[Dataset entries]
--------------------------------------------------
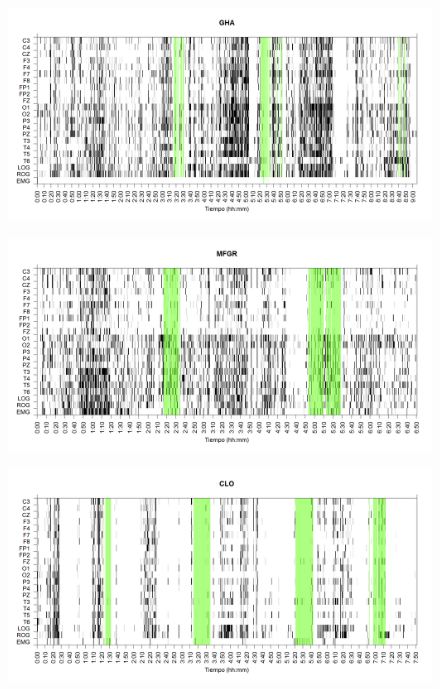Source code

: \documentclass[12pt,a4paper]{mitthesis}
\begin{document}
\begin{figure}
\centering
\includegraphics[width=0.9\linewidth]
{./g170413/GH24031950SUENNO_est.png} 
\label{grf_GHA}
\end{figure}

\begin{figure}
\centering
\includegraphics[width=0.9\linewidth]
{./g170413/GURM251148SUE_est.png} 
\label{grf_MFGR}
\end{figure}


\begin{figure}
\centering
\includegraphics[width=0.9\linewidth]
{./g170413/CLMN10SUE_est.png} 
\label{grf_CLO}
\end{figure}
\end{document}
--------------------------------------------------
● **Exercise prompt**
Search the entries for the word "label" and show every line that has it.

● **Response area**
\label{grf_GHA}
\label{grf_MFGR}
\label{grf_CLO}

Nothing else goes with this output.